PENSACOLA, Fla. (WKRG) — Veterans Day is just a week away. Leading up to that, a remarkable 6-day event, involving more than one thousand volunteers, kicks off Saturday morning in Pensacola. It will give people in the community, including you, the opportunity to honor those who died in the Vietnam War.

It’s been 30 years since the Wall South, a half-size exact replica of the Vietnam Veterans Memorial Wall in Washington, D.C., was installed in Pensacola. Since that time, thousands of people have come to the wall to pay their respects to those who lost their lives in the Vietnam War.

“This is a very sacred place,” said Jill Hubbs, who serves on the foundation board that oversees the Wall South and who lost her own father in the Vietnam War. “I’ve been here at this wall many times over the years and I’ve seen veterans just sit and stare at the panels and you know they are thinking about their experiences in Vietnam. You know they are thinking about their comrades.”

The memorial wall is comprised of granite panels that display the names and reflect the lives, of the more than 58,000 service members who died in the Vietnam War.

On the day we visited, Hubbs pointed out her father’s name. “It’s right here,” she said as she gently touched the etched name. “Donald R. Hubbs.
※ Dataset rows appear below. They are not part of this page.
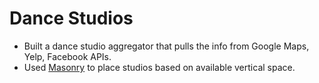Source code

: # Dance Studios

* Built a dance studio aggregator that pulls the info from Google Maps, Yelp, Facebook APIs.
* Used [Masonry](http://masonry.desandro.com/) to place studios based on available vertical space.
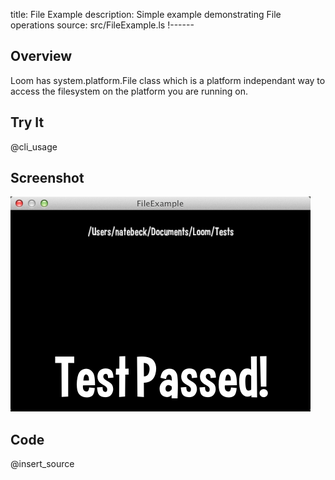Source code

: title: File Example
description: Simple example demonstrating File operations
source: src/FileExample.ls
!------

## Overview
Loom has system.platform.File class which is a platform independant way to access the filesystem on the platform you are running on.

## Try It
@cli_usage

## Screenshot
![FileExample Screenshot](images/screenshot.png)

## Code
@insert_source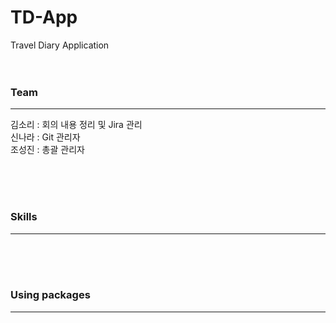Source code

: # TD-App
Travel Diary Application 
<br><br><br>


### Team
<hr>
김소리 : 회의 내용 정리 및 Jira 관리
<br>
신나라 : Git 관리자
<br>
조성진 : 총괄 관리자


<br><br><br>
### Skills
<hr>

<br><br><br>
### Using packages
<hr>
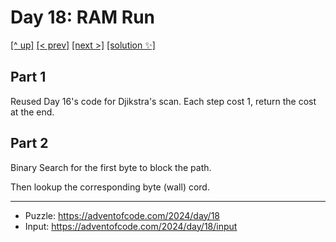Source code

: # Day 18: RAM Run

[[^ up]](../../README.asciidoc) [[< prev]](../day-17/README.MD) [[next >]](../day-19/README.MD) [[solution ✨]](./solve.py)

<!-- article begin -->

## Part 1

Reused Day 16's code for Djikstra's scan. Each step cost 1, return the cost at the end.

## Part 2

Binary Search for the first byte to block the path.

Then lookup the corresponding byte (wall) cord.

<!-- article end -->

---

* Puzzle: https://adventofcode.com/2024/day/18
* Input: https://adventofcode.com/2024/day/18/input

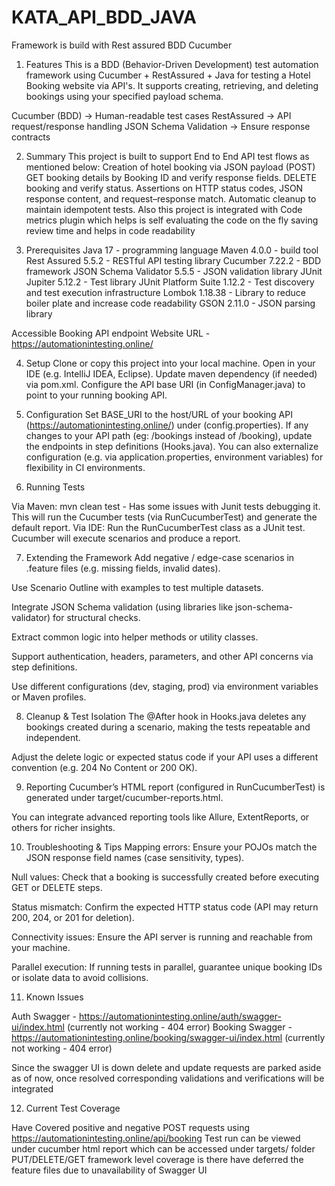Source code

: # KATA_API_BDD_JAVA
Framework is build with Rest assured BDD Cucumber

1. Features
This is a BDD (Behavior-Driven Development) test automation framework using Cucumber + RestAssured + Java for testing a Hotel Booking website via API's.
It supports creating, retrieving, and deleting bookings using your specified payload schema.

Cucumber (BDD) → Human-readable test cases
RestAssured → API request/response handling
JSON Schema Validation → Ensure response contracts

2. Summary
This project is built to support End to End API test flows as mentioned below: Creation of hotel booking via JSON payload (POST) GET booking details by Booking ID and verify response fields. DELETE booking and verify status. Assertions on HTTP status codes, JSON response content, and request–response match. Automatic cleanup to maintain idempotent tests.
Also this project is integrated with Code metrics plugin which helps is self evaluating the code on the fly saving review time and helps in code readability 

4. Prerequisites
Java 17 - programming language Maven 4.0.0 - build tool Rest Assured 5.5.2 - RESTful API testing library Cucumber 7.22.2 - BDD framework JSON Schema Validator 5.5.5 - JSON validation library JUnit Jupiter 5.12.2 - Test library JUnit Platform Suite 1.12.2 - Test discovery and test execution infrastructure Lombok 1.18.38 - Library to reduce boiler plate and increase code readability GSON 2.11.0 - JSON parsing library

Accessible Booking API endpoint Website URL - https://automationintesting.online/

4. Setup
Clone or copy this project into your local machine. Open in your IDE (e.g. IntelliJ IDEA, Eclipse). Update maven dependency (if needed) via pom.xml. Configure the API base URI (in ConfigManager.java) to point to your running booking API.

5. Configuration
Set BASE_URI to the host/URL of your booking API (https://automationintesting.online/) under (config.properties). If any changes to your API path (eg: /bookings instead of /booking), update the endpoints in step definitions (Hooks.java). You can also externalize configuration (e.g. via application.properties, environment variables) for flexibility in CI environments.

6. Running Tests

Via Maven:
mvn clean test - Has some issues with Junit tests debugging it.
This will run the Cucumber tests (via RunCucumberTest) and generate the default report.
Via IDE: Run the RunCucumberTest class as a JUnit test. Cucumber will execute scenarios and produce a report.

7. Extending the Framework
Add negative / edge-case scenarios in .feature files (e.g. missing fields, invalid dates).

Use Scenario Outline with examples to test multiple datasets.

Integrate JSON Schema validation (using libraries like json-schema-validator) for structural checks.

Extract common logic into helper methods or utility classes.

Support authentication, headers, parameters, and other API concerns via step definitions.

Use different configurations (dev, staging, prod) via environment variables or Maven profiles.

8. Cleanup & Test Isolation
The @After hook in Hooks.java deletes any bookings created during a scenario, making the tests repeatable and independent.

Adjust the delete logic or expected status code if your API uses a different convention (e.g. 204 No Content or 200 OK).

9. Reporting
Cucumber’s HTML report (configured in RunCucumberTest) is generated under target/cucumber-reports.html.

You can integrate advanced reporting tools like Allure, ExtentReports, or others for richer insights.

10. Troubleshooting & Tips
Mapping errors: Ensure your POJOs match the JSON response field names (case sensitivity, types).

Null values: Check that a booking is successfully created before executing GET or DELETE steps.

Status mismatch: Confirm the expected HTTP status code (API may return 200, 204, or 201 for deletion).

Connectivity issues: Ensure the API server is running and reachable from your machine.

Parallel execution: If running tests in parallel, guarantee unique booking IDs or isolate data to avoid collisions.

11. Known Issues

Auth Swagger - https://automationintesting.online/auth/swagger-ui/index.html (currently not working - 404 error) 
Booking Swagger - https://automationintesting.online/booking/swagger-ui/index.html (currently not working - 404 error)

Since the swagger UI is down delete and update requests are parked aside as of now, once resolved corresponding validations and verifications will be integrated

12. Current Test Coverage

Have Covered positive and negative POST requests using https://automationintesting.online/api/booking
Test run can be viewed under cucumber html report which can be accessed under targets/ folder
PUT/DELETE/GET framework level coverage is there have deferred the feature files due to unavailability of Swagger UI 
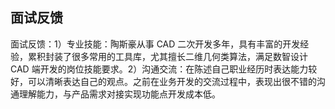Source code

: ## 面试反馈

面试反馈：1）专业技能：陶斯豪从事 CAD 二次开发多年，具有丰富的开发经验，累积封装了很多常用的工具库，尤其擅长二维几何类算法，满足数智设计 CAD 端开发的岗位技能要求。2）沟通交流：在陈述自己职业经历时表达能力较好，可以清晰表达自己的观点。之前在业务开发的交流过程中，表现出很不错的沟通理解能力，与产品需求对接实现功能点开发成本低。

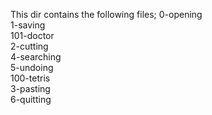 This dir contains the following files;
     0-opening   
     1-saving    
     101-doctor   
     2-cutting  
     4-searching   
     5-undoing     
     100-tetris    
     3-pasting   
     6-quitting
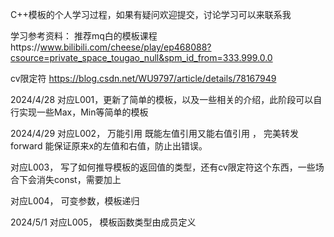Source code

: C++模板的个人学习过程，如果有疑问欢迎提交，讨论学习可以来联系我

学习参考资料：
推荐mq白的模板课程https://www.bilibili.com/cheese/play/ep468088?csource=private_space_tougao_null&spm_id_from=333.999.0.0

cv限定符 https://blog.csdn.net/WU9797/article/details/78167949

2024/4/28
对应L001，更新了简单的模板，以及一些相关的介绍，此阶段可以自行实现一些Max，Min等简单的模板

2024/4/29
对应L002， 万能引用 既能左值引用又能右值引用 ， 完美转发 forward 能保证原来x的左值和右值，防止出错误。

对应L003， 写了如何推导模板的返回值的类型，还有cv限定符这个东西，一些场合下会消失const，需要加上

对应L004， 可变参数，模板递归

2024/5/1
对应L005， 模板函数类型由成员定义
He’s actually technically still missing since March 17, 1968. He was a Navy pilot. The plane just disappeared off the radar of the coast of North Vietnam.”

Stan Barnard serves on the foundation board with Hubbs. He enlisted in the Vietnam War straight out of high school, at 18 years old. He said he visits often, in part because, “I have several friends on the wall.”

One of those was a high school buddy. “He was the last young man from Pensacola to be killed there,” said Barnard.

Along with an army of volunteers, Hubbs and Barnard are working to make sure no name on this wall, no person behind the name, is forgotten. They’ve organed an extraordinary “reading of the names” at the Wall South. There are 58,318 names on this wall, arranged alphabetically by the day and year the person died or went missing. Beginning Saturday morning, Nov. 5, and lasting for 6 straight days, each of these names will be read aloud by a total of more than 1,200 volunteers from the Pensacola area. The reading of the names will begin Saturday morning and will last for the next six days, from 9 a.m. to 6 p.m. every day.

Hubbs said, “It’s important that they are remembered and that their service and their sacrifice is not just etched on the wall, that it is said by someone and that they are remembered.”

Important to the memory of those who are gone, but also, say Hubbs and Barnard, to those who remain, whether they know a name on this wall or not.

Hubbs said, “It’s a place of hope and healing actually for many veterans, for their families and for the community as a whole.”